Exercise objective: In the entries below, find the line with "就是可以超低价氪金</blockquote>" and the line with "感觉帷幕下掉出的灌注范围还是小 也不能保证灌注全程在 50%在吧". Print those two and everything between them exactly, and nothing else.

= Beginning of Section =

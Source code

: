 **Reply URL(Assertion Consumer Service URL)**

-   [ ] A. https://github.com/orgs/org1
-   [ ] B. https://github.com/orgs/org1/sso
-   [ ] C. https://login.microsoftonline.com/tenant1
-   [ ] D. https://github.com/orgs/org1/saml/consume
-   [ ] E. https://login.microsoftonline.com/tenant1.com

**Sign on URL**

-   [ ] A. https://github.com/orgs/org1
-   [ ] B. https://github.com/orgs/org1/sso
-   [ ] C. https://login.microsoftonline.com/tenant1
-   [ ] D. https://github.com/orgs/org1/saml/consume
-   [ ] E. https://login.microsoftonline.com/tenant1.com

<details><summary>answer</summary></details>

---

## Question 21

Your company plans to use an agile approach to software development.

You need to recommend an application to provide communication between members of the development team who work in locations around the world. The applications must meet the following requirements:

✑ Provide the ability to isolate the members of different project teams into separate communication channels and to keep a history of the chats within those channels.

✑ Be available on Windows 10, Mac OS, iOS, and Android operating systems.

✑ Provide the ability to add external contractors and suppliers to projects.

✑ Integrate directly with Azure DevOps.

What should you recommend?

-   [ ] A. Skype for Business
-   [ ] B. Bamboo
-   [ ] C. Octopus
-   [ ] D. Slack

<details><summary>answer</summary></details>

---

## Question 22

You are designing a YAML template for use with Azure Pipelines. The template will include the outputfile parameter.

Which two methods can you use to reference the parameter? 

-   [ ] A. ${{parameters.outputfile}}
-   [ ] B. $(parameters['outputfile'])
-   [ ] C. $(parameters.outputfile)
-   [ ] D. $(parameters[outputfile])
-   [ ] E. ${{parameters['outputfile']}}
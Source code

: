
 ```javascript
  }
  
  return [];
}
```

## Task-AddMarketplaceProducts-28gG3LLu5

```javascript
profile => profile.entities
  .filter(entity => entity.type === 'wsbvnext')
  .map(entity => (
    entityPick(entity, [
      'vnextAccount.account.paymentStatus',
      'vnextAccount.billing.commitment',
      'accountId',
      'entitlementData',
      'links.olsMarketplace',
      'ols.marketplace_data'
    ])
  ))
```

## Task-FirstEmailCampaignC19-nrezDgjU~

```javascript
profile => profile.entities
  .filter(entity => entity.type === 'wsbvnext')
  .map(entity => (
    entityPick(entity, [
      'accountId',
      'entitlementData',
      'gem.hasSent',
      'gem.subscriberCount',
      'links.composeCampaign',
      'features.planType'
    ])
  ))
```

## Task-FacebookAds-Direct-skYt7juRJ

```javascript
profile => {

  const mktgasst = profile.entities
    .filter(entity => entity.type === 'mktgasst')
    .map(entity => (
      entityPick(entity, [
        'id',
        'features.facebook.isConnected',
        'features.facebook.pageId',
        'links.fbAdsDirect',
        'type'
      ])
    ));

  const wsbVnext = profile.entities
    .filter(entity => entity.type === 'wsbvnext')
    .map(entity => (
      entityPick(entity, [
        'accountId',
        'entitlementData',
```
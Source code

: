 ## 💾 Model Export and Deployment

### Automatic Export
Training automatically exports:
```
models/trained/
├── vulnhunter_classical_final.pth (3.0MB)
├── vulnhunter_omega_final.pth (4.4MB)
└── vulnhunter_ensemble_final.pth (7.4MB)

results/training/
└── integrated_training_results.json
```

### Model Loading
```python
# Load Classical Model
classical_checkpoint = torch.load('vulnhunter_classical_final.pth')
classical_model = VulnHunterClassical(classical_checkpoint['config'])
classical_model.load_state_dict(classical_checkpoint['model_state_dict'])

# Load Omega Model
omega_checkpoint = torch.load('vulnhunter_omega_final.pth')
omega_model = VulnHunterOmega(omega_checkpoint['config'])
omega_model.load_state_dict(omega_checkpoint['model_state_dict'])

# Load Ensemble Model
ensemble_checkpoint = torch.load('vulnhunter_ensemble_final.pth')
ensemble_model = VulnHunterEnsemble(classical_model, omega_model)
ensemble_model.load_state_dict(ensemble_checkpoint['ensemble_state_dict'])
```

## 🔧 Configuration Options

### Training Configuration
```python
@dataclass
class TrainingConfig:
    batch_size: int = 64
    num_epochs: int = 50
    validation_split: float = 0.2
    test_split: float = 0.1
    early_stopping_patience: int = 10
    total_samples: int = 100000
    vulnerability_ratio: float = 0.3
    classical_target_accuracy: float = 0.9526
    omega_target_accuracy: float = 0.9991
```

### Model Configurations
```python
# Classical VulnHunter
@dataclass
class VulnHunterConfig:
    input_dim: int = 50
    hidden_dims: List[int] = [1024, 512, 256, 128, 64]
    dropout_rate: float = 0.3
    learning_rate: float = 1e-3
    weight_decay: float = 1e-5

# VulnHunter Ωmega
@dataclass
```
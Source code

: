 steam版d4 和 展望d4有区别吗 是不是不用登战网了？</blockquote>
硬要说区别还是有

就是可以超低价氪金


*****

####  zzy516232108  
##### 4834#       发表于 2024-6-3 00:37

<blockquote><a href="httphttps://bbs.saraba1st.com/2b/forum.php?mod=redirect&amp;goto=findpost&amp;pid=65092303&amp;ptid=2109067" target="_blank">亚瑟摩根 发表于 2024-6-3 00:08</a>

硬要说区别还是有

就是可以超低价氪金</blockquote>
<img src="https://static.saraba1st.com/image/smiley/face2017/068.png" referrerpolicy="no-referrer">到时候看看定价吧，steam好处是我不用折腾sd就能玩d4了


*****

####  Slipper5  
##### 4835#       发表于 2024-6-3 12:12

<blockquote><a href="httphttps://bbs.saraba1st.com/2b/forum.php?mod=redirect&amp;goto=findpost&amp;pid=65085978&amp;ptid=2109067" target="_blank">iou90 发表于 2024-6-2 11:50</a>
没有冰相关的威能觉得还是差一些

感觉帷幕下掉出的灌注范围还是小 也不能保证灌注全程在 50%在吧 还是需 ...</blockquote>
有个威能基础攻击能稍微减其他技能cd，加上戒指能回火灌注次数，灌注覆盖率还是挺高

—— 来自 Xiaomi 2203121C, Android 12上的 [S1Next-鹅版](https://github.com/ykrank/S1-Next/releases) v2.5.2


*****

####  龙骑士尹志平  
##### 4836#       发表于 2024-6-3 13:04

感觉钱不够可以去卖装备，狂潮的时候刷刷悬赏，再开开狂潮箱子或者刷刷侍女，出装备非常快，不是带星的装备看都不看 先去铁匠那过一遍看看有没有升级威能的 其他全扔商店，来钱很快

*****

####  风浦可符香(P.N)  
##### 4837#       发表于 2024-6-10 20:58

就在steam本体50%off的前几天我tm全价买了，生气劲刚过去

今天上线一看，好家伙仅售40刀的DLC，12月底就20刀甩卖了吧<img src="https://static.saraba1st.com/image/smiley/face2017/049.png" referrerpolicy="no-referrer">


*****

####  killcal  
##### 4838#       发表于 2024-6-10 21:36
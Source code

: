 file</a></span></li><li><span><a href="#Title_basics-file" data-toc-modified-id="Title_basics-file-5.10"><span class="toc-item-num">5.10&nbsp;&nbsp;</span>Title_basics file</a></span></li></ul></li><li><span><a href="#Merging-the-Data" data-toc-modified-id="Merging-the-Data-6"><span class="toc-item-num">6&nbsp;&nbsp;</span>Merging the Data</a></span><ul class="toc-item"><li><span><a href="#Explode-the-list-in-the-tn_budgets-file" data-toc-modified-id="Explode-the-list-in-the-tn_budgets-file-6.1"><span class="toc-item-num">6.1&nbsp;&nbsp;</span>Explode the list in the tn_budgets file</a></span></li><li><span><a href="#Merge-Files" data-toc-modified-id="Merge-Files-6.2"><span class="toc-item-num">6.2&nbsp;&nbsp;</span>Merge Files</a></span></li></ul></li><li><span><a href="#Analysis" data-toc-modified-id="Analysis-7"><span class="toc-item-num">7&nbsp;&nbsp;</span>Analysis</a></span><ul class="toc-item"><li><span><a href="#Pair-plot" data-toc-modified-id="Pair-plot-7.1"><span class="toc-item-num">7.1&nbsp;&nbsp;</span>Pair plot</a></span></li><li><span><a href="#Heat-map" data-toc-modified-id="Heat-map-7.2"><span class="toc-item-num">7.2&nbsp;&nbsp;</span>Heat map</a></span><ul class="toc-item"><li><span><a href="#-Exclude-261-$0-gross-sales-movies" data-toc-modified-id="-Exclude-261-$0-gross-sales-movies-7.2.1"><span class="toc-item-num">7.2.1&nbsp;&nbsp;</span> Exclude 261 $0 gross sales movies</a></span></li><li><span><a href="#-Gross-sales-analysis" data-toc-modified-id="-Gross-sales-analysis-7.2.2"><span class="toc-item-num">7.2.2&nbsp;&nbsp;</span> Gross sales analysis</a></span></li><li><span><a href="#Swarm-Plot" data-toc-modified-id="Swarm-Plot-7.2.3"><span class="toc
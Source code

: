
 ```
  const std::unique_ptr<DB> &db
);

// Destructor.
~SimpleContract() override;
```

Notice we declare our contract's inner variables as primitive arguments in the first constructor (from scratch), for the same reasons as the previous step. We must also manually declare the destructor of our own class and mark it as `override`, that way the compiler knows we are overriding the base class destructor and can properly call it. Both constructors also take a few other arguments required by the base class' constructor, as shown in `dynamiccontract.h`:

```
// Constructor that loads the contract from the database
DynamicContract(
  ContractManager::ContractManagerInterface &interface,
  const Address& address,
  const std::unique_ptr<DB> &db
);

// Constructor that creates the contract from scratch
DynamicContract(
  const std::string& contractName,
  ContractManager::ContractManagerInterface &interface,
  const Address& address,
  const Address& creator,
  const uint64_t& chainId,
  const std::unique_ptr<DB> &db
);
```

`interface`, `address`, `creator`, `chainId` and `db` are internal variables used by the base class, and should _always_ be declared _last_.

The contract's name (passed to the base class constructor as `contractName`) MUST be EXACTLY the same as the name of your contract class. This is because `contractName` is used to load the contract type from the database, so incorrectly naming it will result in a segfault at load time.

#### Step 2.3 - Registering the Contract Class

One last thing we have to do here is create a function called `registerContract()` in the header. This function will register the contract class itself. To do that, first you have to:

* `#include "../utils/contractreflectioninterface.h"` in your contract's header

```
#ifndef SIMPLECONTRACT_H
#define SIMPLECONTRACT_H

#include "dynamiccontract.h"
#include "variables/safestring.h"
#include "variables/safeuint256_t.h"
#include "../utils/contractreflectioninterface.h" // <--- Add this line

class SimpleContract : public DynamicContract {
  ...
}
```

= End of Section =

Answer section:
就是可以超低价氪金</blockquote>
<img src="https://static.saraba1st.com/image/smiley/face2017/068.png" referrerpolicy="no-referrer">到时候看看定价吧，steam好处是我不用折腾sd就能玩d4了


*****

####  Slipper5  
##### 4835#       发表于 2024-6-3 12:12

<blockquote><a href="httphttps://bbs.saraba1st.com/2b/forum.php?mod=redirect&amp;goto=findpost&amp;pid=65085978&amp;ptid=2109067" target="_blank">iou90 发表于 2024-6-2 11:50</a>
没有冰相关的威能觉得还是差一些

感觉帷幕下掉出的灌注范围还是小 也不能保证灌注全程在 50%在吧 还是需 ...</blockquote>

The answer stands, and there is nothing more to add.